Prospective data on 202 consecutive patients who had a total of 123 total hip and ninety-four total knee arthroplasties were collected from two university medical centers. The findings of routine surveillance for deep venous thrombosis performed with ascending contrast venography were compared with those of surveillance with duplex ultrasonography complemented with color-flow Doppler imaging. All of the studies were performed between the third and seventh postoperative days. Of the 202 patients (342 extremities) who were examined, fifty-five (27 per cent) were found to have deep venous thrombosis; fifty-two (95 per cent) of the thrombi were in the calf and three (5 per cent) were in the proximal veins.
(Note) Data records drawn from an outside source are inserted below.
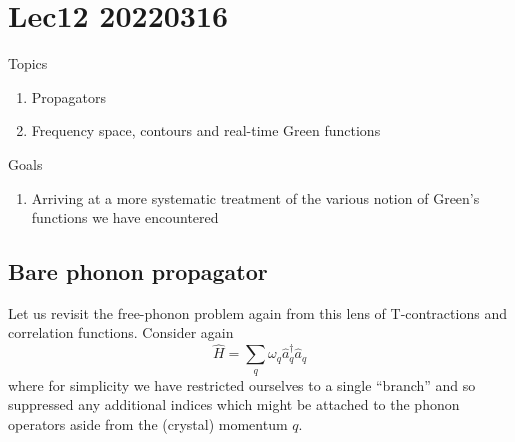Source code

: \chapter{Lec12 20220316}

Topics

\begin{enumerate}
    \item Propagators
    \item Frequency space, contours and real-time Green functions
\end{enumerate}

Goals

\begin{enumerate}
    \item Arriving at a more systematic treatment of the various notion of Green's functions we have encountered
\end{enumerate}

\section{Bare phonon propagator}

Let us revisit the free-phonon problem again from this lens of T-contractions and correlation functions. Consider again
\[ \hat{H}=\sum_q{\omega _q\hat{a}_{q}^{\dagger}\hat{a}_q}\]
where for simplicity we have restricted ourselves to a single ``branch'' and so suppressed any additional indices which might be attached to the phonon operators aside from the (crystal) momentum $q$.

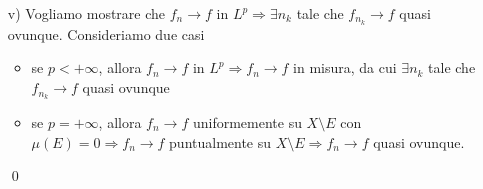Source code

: \begin{enumerate}
	\item[v)] Vogliamo mostrare che $f_n \to f$ in $L^p \Longrightarrow \exists n_k$ tale che $f_{n_k} \to f$ quasi ovunque. Consideriamo due casi
	\begin{itemize}

		\item se $p < +\infty$, allora $f_n \to f$ in $L^p \Longrightarrow f_n \to f$ in misura, da cui $\exists n_k$ tale che $f_{n_k} \to f$ quasi ovunque

		\item se $p=+\infty$, allora $f_n \to f$ uniformemente su $X \setminus E$ con $\mu(E) = 0 \Longrightarrow f_n \to f$ puntualmente su $X \setminus E \Longrightarrow f_n \to f$ quasi ovunque.

	\end{itemize}
	\qed

\end{enumerate}
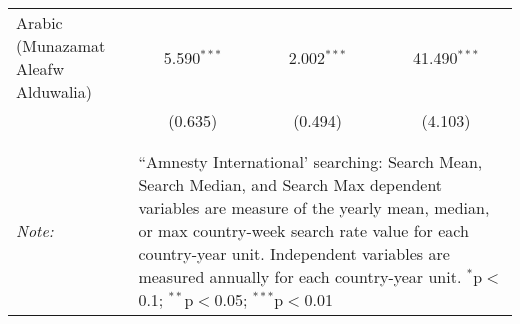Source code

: \begin{table}[!htbp]
\begin{tabular}{@{\extracolsep{5pt}}lccc}
  Arabic (Munazamat Aleafw Alduwalia) & 5.590$^{***}$ & 2.002$^{***}$ & 41.490$^{***}$ \\ 
  & (0.635) & (0.494) & (4.103) \\ 
 \hline \\[-1.8ex] 
\hline 
\hline \\[-1.8ex] 
\textit{Note:}  & \multicolumn{3}{l}{\parbox[t]{8cm}{``Amnesty International' searching: Search Mean, Search Median, and Search Max dependent variables are measure of the yearly mean, median, or max country-week search rate value for each country-year unit. Independent variables are measured annually for each country-year unit. $^{*}$p$<$0.1; $^{**}$p$<$0.05; $^{***}$p$<$0.01}} \\ 
\end{tabular} 
\end{table} 
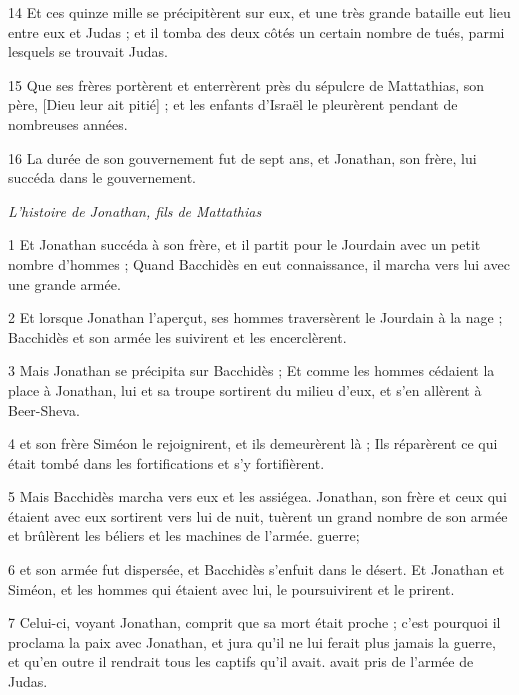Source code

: \par 14 Et ces quinze mille se précipitèrent sur eux, et une très grande bataille eut lieu entre eux et Judas ; et il tomba des deux côtés un certain nombre de tués, parmi lesquels se trouvait Judas.

\par 15 Que ses frères portèrent et enterrèrent près du sépulcre de Mattathias, son père, [Dieu leur ait pitié] ; et les enfants d'Israël le pleurèrent pendant de nombreuses années.

\par 16 La durée de son gouvernement fut de sept ans, et Jonathan, son frère, lui succéda dans le gouvernement.


\par \textit{L'histoire de Jonathan, fils de Mattathias}

\par 1 Et Jonathan succéda à son frère, et il partit pour le Jourdain avec un petit nombre d'hommes ; Quand Bacchidès en eut connaissance, il marcha vers lui avec une grande armée.

\par 2 Et lorsque Jonathan l'aperçut, ses hommes traversèrent le Jourdain à la nage ; Bacchidès et son armée les suivirent et les encerclèrent.

\par 3 Mais Jonathan se précipita sur Bacchidès ; Et comme les hommes cédaient la place à Jonathan, lui et sa troupe sortirent du milieu d'eux, et s'en allèrent à Beer-Sheva.

\par 4 et son frère Siméon le rejoignirent, et ils demeurèrent là ; Ils réparèrent ce qui était tombé dans les fortifications et s'y fortifièrent.

\par 5 Mais Bacchidès marcha vers eux et les assiégea. Jonathan, son frère et ceux qui étaient avec eux sortirent vers lui de nuit, tuèrent un grand nombre de son armée et brûlèrent les béliers et les machines de l'armée. guerre;

\par 6 et son armée fut dispersée, et Bacchidès s'enfuit dans le désert. Et Jonathan et Siméon, et les hommes qui étaient avec lui, le poursuivirent et le prirent.

\par 7 Celui-ci, voyant Jonathan, comprit que sa mort était proche ; c'est pourquoi il proclama la paix avec Jonathan, et jura qu'il ne lui ferait plus jamais la guerre, et qu'en outre il rendrait tous les captifs qu'il avait. avait pris de l'armée de Judas.

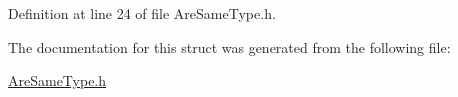Definition at line 24 of file Are\+Same\+Type.\+h.



The documentation for this struct was generated from the following file\+:\begin{DoxyCompactItemize}
\item 
\hyperlink{_are_same_type_8h}{Are\+Same\+Type.\+h}\end{DoxyCompactItemize}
All of the thrombi were clinically asymptomatic and all were non-occlusive, allowing passage of contrast medium around an intraluminal filling defect. Duplex ultrasonography with color-flow Doppler imaging correctly identified two of the three proximal thrombi and five of the fifty-two thrombi in the calf (sensitivity, 10 per cent). The sensitivity for the detection of thrombi in the calf was zero of sixteen at one of the institutions involved in the study and 14 per cent (five of thirty-six) at the other. There were two false-positive findings on ultrasonographic examination; one involved a proximal thrombus and one, a distal thrombus. We believe that the interinstitutional variability and insensitivity of duplex ultrasonography with color-flow Doppler imaging for the detection of asymptomatic deep venous thrombi in the calf after total joint replacement make it unreliable as a routine surveillance tool after total hip or knee arthroplasty.